• Records for this exercise:
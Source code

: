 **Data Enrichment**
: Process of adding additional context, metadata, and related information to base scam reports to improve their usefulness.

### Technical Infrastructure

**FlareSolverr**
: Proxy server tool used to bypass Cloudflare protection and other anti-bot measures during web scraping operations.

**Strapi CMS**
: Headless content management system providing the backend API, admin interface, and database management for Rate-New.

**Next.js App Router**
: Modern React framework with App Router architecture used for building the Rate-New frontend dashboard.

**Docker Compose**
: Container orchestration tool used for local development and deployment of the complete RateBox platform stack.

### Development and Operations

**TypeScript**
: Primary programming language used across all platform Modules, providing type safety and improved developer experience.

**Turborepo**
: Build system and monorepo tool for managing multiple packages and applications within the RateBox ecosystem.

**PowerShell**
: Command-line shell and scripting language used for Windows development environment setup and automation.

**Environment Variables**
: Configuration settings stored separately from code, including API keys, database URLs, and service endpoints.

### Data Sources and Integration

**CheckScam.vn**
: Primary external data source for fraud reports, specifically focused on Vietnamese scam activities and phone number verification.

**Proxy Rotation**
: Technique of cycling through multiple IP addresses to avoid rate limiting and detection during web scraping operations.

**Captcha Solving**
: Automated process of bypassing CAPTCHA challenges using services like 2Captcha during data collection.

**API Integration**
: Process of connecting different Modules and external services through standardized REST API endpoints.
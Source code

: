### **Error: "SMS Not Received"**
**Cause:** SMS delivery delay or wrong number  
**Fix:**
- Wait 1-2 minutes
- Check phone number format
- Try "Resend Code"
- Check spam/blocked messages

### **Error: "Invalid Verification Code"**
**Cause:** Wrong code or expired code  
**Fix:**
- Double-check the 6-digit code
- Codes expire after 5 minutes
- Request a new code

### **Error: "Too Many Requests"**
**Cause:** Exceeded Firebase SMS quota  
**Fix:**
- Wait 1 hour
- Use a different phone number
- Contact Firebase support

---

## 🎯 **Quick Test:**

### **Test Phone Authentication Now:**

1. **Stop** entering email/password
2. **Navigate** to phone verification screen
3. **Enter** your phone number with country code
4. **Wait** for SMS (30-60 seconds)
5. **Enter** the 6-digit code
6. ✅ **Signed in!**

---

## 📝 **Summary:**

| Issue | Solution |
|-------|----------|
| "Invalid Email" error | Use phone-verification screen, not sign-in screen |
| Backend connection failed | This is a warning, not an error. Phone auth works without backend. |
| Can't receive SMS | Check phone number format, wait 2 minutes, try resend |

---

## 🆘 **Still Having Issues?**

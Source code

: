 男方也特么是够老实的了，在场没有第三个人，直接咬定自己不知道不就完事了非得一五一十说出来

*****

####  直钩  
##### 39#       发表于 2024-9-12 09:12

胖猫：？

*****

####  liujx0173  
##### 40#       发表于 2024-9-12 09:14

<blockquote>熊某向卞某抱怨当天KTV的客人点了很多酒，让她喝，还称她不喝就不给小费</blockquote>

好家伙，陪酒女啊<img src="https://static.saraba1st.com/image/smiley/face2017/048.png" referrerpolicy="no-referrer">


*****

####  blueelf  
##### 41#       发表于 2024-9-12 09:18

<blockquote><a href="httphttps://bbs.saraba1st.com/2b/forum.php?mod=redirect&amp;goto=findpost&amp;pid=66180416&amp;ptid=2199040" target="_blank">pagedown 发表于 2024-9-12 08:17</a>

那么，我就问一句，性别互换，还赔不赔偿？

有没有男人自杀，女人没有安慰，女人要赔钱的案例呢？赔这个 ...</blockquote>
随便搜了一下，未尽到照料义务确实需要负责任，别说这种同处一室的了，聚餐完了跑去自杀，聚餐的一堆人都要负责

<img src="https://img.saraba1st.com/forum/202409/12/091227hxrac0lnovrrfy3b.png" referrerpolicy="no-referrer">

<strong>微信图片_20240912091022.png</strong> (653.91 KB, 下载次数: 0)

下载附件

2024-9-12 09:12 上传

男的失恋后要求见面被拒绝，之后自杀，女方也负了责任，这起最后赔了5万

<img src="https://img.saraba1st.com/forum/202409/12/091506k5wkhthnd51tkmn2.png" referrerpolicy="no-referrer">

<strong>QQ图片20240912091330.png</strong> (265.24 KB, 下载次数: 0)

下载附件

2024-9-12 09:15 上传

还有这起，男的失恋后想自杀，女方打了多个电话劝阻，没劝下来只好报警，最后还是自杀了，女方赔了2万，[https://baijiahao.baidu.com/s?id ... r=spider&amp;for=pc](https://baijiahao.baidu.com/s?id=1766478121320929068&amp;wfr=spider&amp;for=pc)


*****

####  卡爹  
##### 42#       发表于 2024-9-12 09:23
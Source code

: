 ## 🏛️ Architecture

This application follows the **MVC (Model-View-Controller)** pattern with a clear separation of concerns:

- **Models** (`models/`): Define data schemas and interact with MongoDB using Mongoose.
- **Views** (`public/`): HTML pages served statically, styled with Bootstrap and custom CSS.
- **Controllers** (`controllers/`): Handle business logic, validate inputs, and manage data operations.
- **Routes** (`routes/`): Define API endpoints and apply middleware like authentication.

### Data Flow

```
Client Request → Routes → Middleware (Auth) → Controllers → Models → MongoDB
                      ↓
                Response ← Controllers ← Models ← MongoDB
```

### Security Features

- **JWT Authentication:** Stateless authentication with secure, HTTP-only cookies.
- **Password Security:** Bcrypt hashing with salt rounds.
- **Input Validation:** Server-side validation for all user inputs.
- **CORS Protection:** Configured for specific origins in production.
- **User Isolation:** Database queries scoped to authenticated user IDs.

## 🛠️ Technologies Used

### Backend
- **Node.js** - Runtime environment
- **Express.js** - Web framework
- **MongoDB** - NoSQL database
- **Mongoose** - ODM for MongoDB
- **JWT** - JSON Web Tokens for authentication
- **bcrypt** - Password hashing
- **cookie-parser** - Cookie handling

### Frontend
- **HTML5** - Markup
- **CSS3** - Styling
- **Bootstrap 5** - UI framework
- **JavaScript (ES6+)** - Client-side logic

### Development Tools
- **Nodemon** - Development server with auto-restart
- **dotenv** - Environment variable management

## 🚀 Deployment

• What this task involves: Restate every entry word for word.

• Response for this exercise:
Source code

: **Data Enrichment**
: Process of adding additional context, metadata, and related information to base scam reports to improve their usefulness.

### Technical Infrastructure

**FlareSolverr**
: Proxy server tool used to bypass Cloudflare protection and other anti-bot measures during web scraping operations.

**Strapi CMS**
: Headless content management system providing the backend API, admin interface, and database management for Rate-New.

**Next.js App Router**
: Modern React framework with App Router architecture used for building the Rate-New frontend dashboard.

**Docker Compose**
: Container orchestration tool used for local development and deployment of the complete RateBox platform stack.

### Development and Operations

**TypeScript**
: Primary programming language used across all platform Modules, providing type safety and improved developer experience.

**Turborepo**
: Build system and monorepo tool for managing multiple packages and applications within the RateBox ecosystem.

**PowerShell**
: Command-line shell and scripting language used for Windows development environment setup and automation.

**Environment Variables**
: Configuration settings stored separately from code, including API keys, database URLs, and service endpoints.

### Data Sources and Integration

**CheckScam.vn**
: Primary external data source for fraud reports, specifically focused on Vietnamese scam activities and phone number verification.

**Proxy Rotation**
: Technique of cycling through multiple IP addresses to avoid rate limiting and detection during web scraping operations.

**Captcha Solving**
: Automated process of bypassing CAPTCHA challenges using services like 2Captcha during data collection.

**API Integration**
: Process of connecting different Modules and external services through standardized REST API endpoints.
Source code

:### **Error: "SMS Not Received"**
**Cause:** SMS delivery delay or wrong number  
**Fix:**
- Wait 1-2 minutes
- Check phone number format
- Try "Resend Code"
- Check spam/blocked messages

### **Error: "Invalid Verification Code"**
**Cause:** Wrong code or expired code  
**Fix:**
- Double-check the 6-digit code
- Codes expire after 5 minutes
- Request a new code

### **Error: "Too Many Requests"**
**Cause:** Exceeded Firebase SMS quota  
**Fix:**
- Wait 1 hour
- Use a different phone number
- Contact Firebase support

---

## 🎯 **Quick Test:**

### **Test Phone Authentication Now:**

1. **Stop** entering email/password
2. **Navigate** to phone verification screen
3. **Enter** your phone number with country code
4. **Wait** for SMS (30-60 seconds)
5. **Enter** the 6-digit code
6. ✅ **Signed in!**

---

## 📝 **Summary:**

| Issue | Solution |
|-------|----------|
| "Invalid Email" error | Use phone-verification screen, not sign-in screen |
| Backend connection failed | This is a warning, not an error. Phone auth works without backend. |
| Can't receive SMS | Check phone number format, wait 2 minutes, try resend |

---

## 🆘 **Still Having Issues?**

Source code

: 男方也特么是够老实的了，在场没有第三个人，直接咬定自己不知道不就完事了非得一五一十说出来

*****

####  直钩  
##### 39#       发表于 2024-9-12 09:12

胖猫：？

*****

####  liujx0173  
##### 40#       发表于 2024-9-12 09:14

<blockquote>熊某向卞某抱怨当天KTV的客人点了很多酒，让她喝，还称她不喝就不给小费</blockquote>

好家伙，陪酒女啊<img src="https://static.saraba1st.com/image/smiley/face2017/048.png" referrerpolicy="no-referrer">


*****

####  blueelf  
##### 41#       发表于 2024-9-12 09:18

<blockquote><a href="httphttps://bbs.saraba1st.com/2b/forum.php?mod=redirect&amp;goto=findpost&amp;pid=66180416&amp;ptid=2199040" target="_blank">pagedown 发表于 2024-9-12 08:17</a>

那么，我就问一句，性别互换，还赔不赔偿？

有没有男人自杀，女人没有安慰，女人要赔钱的案例呢？赔这个 ...</blockquote>
随便搜了一下，未尽到照料义务确实需要负责任，别说这种同处一室的了，聚餐完了跑去自杀，聚餐的一堆人都要负责

<img src="https://img.saraba1st.com/forum/202409/12/091227hxrac0lnovrrfy3b.png" referrerpolicy="no-referrer">

<strong>微信图片_20240912091022.png</strong> (653.91 KB, 下载次数: 0)

下载附件

2024-9-12 09:12 上传

男的失恋后要求见面被拒绝，之后自杀，女方也负了责任，这起最后赔了5万

<img src="https://img.saraba1st.com/forum/202409/12/091506k5wkhthnd51tkmn2.png" referrerpolicy="no-referrer">

<strong>QQ图片20240912091330.png</strong> (265.24 KB, 下载次数: 0)

下载附件

2024-9-12 09:15 上传

还有这起，男的失恋后想自杀，女方打了多个电话劝阻，没劝下来只好报警，最后还是自杀了，女方赔了2万，[https://baijiahao.baidu.com/s?id ... r=spider&amp;for=pc](https://baijiahao.baidu.com/s?id=1766478121320929068&amp;wfr=spider&amp;for=pc)


*****

####  卡爹  
##### 42#       发表于 2024-9-12 09:23
Source code

: ## 🏛️ Architecture

This application follows the **MVC (Model-View-Controller)** pattern with a clear separation of concerns:

- **Models** (`models/`): Define data schemas and interact with MongoDB using Mongoose.
- **Views** (`public/`): HTML pages served statically, styled with Bootstrap and custom CSS.
- **Controllers** (`controllers/`): Handle business logic, validate inputs, and manage data operations.
- **Routes** (`routes/`): Define API endpoints and apply middleware like authentication.

### Data Flow

```
Client Request → Routes → Middleware (Auth) → Controllers → Models → MongoDB
                      ↓
                Response ← Controllers ← Models ← MongoDB
```

### Security Features

- **JWT Authentication:** Stateless authentication with secure, HTTP-only cookies.
- **Password Security:** Bcrypt hashing with salt rounds.
- **Input Validation:** Server-side validation for all user inputs.
- **CORS Protection:** Configured for specific origins in production.
- **User Isolation:** Database queries scoped to authenticated user IDs.

## 🛠️ Technologies Used

### Backend
- **Node.js** - Runtime environment
- **Express.js** - Web framework
- **MongoDB** - NoSQL database
- **Mongoose** - ODM for MongoDB
- **JWT** - JSON Web Tokens for authentication
- **bcrypt** - Password hashing
- **cookie-parser** - Cookie handling

### Frontend
- **HTML5** - Markup
- **CSS3** - Styling
- **Bootstrap 5** - UI framework
- **JavaScript (ES6+)** - Client-side logic

### Development Tools
- **Nodemon** - Development server with auto-restart
- **dotenv** - Environment variable management

## 🚀 Deployment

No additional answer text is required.